Playwave Creative

INTERVIEW: Venus in Fur

Caitlin Williams, Emma Burns, Zach Selmes

Interview with the Director and Cast of Venus In Fur
Left to right: Caitlin Williams, Emma Burns, Zach Selmes
By Lara Franzi

Young Director Emma Burns brings a unique production of Venus In Fur, a 21st century play written by David Ives, to the stage at 107 Projects. It’s a play within a play, following the audition of Wanda for the role of an impossible woman. Caitlin Williams and Zach Selmes play a strong duo fearless in representing our current social issues of gender expectations. I was lucky enough to catch up with the director and cast before their upcoming premiere at 107 Projects. 

LF: When did you first hear about David Ives play ‘Venus in Fur’?

Emma Burns (Director): I was surfing the internet for top twenty plays of the 21st century and I found it. I thought, this sounds pretty cool, so I ordered it and read it. And I just screamed when I finished it – I do this thing where I bite a book, often it means I hate it. It’s just a weird response. But this was one where I was just biting it, I loved it so much. I bit the book. I was so excited that I just wanted to rip into this, literally. 

You were quite frustrated by the play?

EB: Oh yeah. It’s not my life, but it’s something I’ve experienced on a few occasions in various different scenarios.

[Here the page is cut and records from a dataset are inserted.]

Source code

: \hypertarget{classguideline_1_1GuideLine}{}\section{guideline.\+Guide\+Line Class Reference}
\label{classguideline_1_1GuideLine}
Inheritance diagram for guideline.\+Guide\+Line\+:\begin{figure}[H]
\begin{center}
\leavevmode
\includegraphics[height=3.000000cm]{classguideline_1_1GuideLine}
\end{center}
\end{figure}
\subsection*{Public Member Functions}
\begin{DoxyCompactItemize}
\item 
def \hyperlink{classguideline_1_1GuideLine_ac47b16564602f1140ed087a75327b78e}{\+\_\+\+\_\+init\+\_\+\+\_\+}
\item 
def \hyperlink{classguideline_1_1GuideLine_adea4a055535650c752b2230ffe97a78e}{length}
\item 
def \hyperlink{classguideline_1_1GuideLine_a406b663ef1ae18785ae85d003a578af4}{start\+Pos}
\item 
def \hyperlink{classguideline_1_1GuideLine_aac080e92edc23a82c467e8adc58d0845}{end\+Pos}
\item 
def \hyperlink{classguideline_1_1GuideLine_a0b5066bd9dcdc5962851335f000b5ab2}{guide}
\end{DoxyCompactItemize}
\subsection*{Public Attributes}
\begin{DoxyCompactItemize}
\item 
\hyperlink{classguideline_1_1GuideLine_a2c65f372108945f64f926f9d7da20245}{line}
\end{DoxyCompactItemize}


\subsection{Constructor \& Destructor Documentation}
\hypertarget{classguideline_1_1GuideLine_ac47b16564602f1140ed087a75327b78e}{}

It spoke to me on so many levels. 

What are you doing uniquely in your production of this play?

EB: We are a distinctly young group of people. I think we bring our youth to it; Wanda is supposed to be 24, and we can bring a young perspective on what it’s like to be in this demographic.

Caitlin Williams (Wanda): I think it’s also a very different portrayal of Thomas. Zach – I love you – but you’re not the most macho man. And I think Thomas often gets portrayed as that hyper masculine male. That’s also the power play that is brought into this, and I like that - I think it’s a really fun element.

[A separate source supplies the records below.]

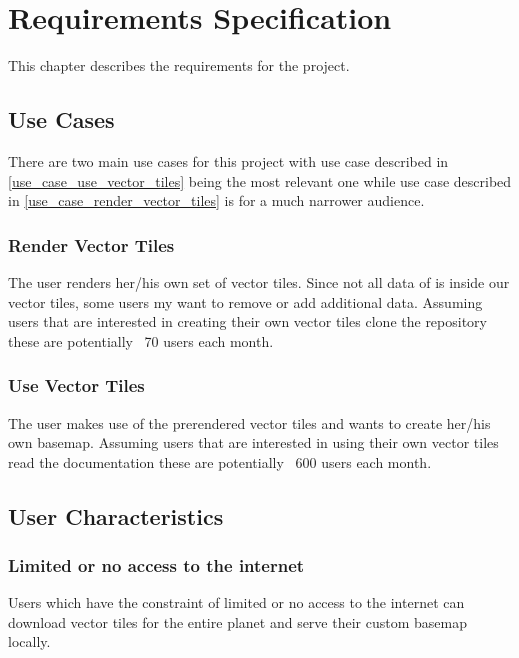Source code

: \chapter{Requirements Specification}\label{requirements_specification}

This chapter describes the requirements for the project.

\section{Use Cases}\label{use_cases}

There are two main use cases for this project with use case described in \autoref{use_case_use_vector_tiles} being the most relevant one while use case described in \autoref{use_case_render_vector_tiles} is for a much narrower audience.

\subsection{Render Vector Tiles}\label{use_case_render_vector_tiles}

The user renders her/his own set of vector tiles. Since not all data of \osm{} is inside our vector tiles, some users my want to remove or add additional data. Assuming users that are interested in creating their own vector tiles clone the \osmvt{} repository these are potentially ~70 users each month.

\subsection{Use Vector Tiles}\label{use_case_use_vector_tiles}

The user makes use of the prerendered vector tiles and wants to create her/his own basemap. Assuming users that are interested in using their own vector tiles read the documentation these are potentially ~600 users each month.

\section{User Characteristics}\label{user_characteristics}

\subsection{Limited or no access to the internet}

Users which have the constraint of limited or no access to the internet can download vector tiles for the entire planet and serve their custom basemap locally.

Zach Selmes (Thomas): I think it speaks to that over-confidence that young men are raised with. RE: toxic masculinity, even if you’re not the biggest toughest boy on the playground you are still raised with a sense that ‘I can handle myself’, and that ‘I have the right to assert it in a public forum’. It speaks more to the psychological side of Thomas than the men.

Venus in Fur

Having a play within a play - where do you start? Do you create each of your characters separately or think of them as one?

EB: I definitely thought that initially they were very two very distinct characters, but as we’ve been going on there’s much more of these two players, that they're almost a mirror of one another.

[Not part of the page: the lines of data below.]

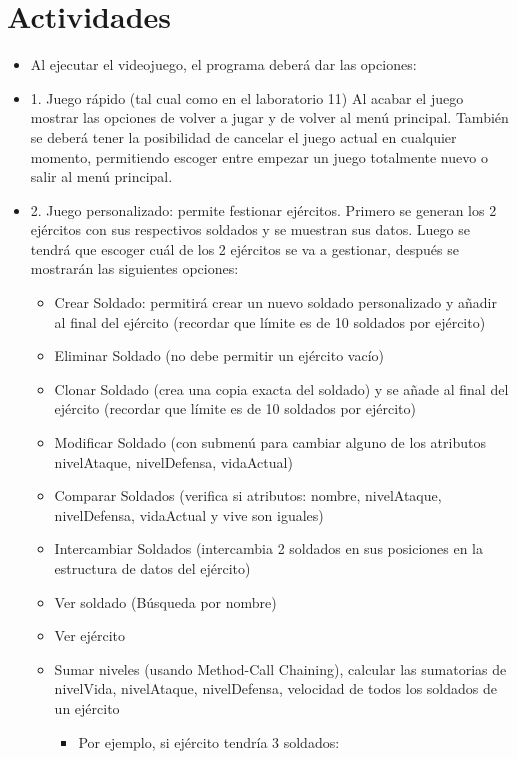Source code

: 	\section{Actividades}
	\begin{itemize}		
      \item Al ejecutar el videojuego, el programa deberá dar las opciones:
      \item 1. Juego rápido (tal cual como en el laboratorio 11)
Al acabar el juego mostrar las opciones de volver a jugar y de volver al
menú principal. También se deberá tener la posibilidad de cancelar el
juego actual en cualquier momento, permitiendo escoger entre empezar
un juego totalmente nuevo o salir al menú principal.
      \item 2. Juego personalizado: permite festionar ejércitos. Primero se generan los 2 ejércitos con sus respectivos soldados y se muestran sus datos. Luego se tendrá que escoger cuál de los 2 ejércitos se va a gestionar, después se mostrarán las siguientes opciones:
        \begin{itemize}
          \item Crear Soldado: permitirá crear un nuevo soldado personalizado
y añadir al final del ejército (recordar que límite es de 10
soldados por ejército)
          \item Eliminar Soldado (no debe permitir un ejército vacío)
          \item Clonar Soldado (crea una copia exacta del soldado) y se añade
al final del ejército (recordar que límite es de 10 soldados por
ejército)
          \item Modificar Soldado (con submenú para cambiar alguno de los
atributos nivelAtaque, nivelDefensa, vidaActual)
          \item Comparar Soldados (verifica si atributos: nombre, nivelAtaque,
nivelDefensa, vidaActual y vive son iguales)
          \item Intercambiar Soldados (intercambia 2 soldados en sus posiciones
en la estructura de datos del ejército)
          \item Ver soldado (Búsqueda por nombre)
          \item Ver ejército
          \item Sumar niveles (usando Method-Call Chaining), calcular las
sumatorias de nivelVida, nivelAtaque, nivelDefensa, velocidad de
todos los soldados de un ejército 
            \begin{itemize}
              \item Por ejemplo, si ejército tendría 3 soldados:

\end{itemize}
\end{itemize}
\end{itemize}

CW: They're definitely running parallel a lot of the time. I think the good thing we’ve done is sitting down and trying to work out what the character within the character is thinking, what her goals are, what her background is, what her motives are. [...] The fun for the audience is trying to work out what is reality and what is fantasy.

ZS: It’s just as hard for the audience as it is for us. We’ve got certain points of clear definition in the way the play is written, but at the same time we’ll stop and be like - wait is this Kushemski speaking or is this Thomas speaking here? - then it lets us explore other things that are happening. 

The old book tale says that ‘Men are from mars, and women are from Venus’. Do you believe that it is so difficult for us to understand what we want from each other?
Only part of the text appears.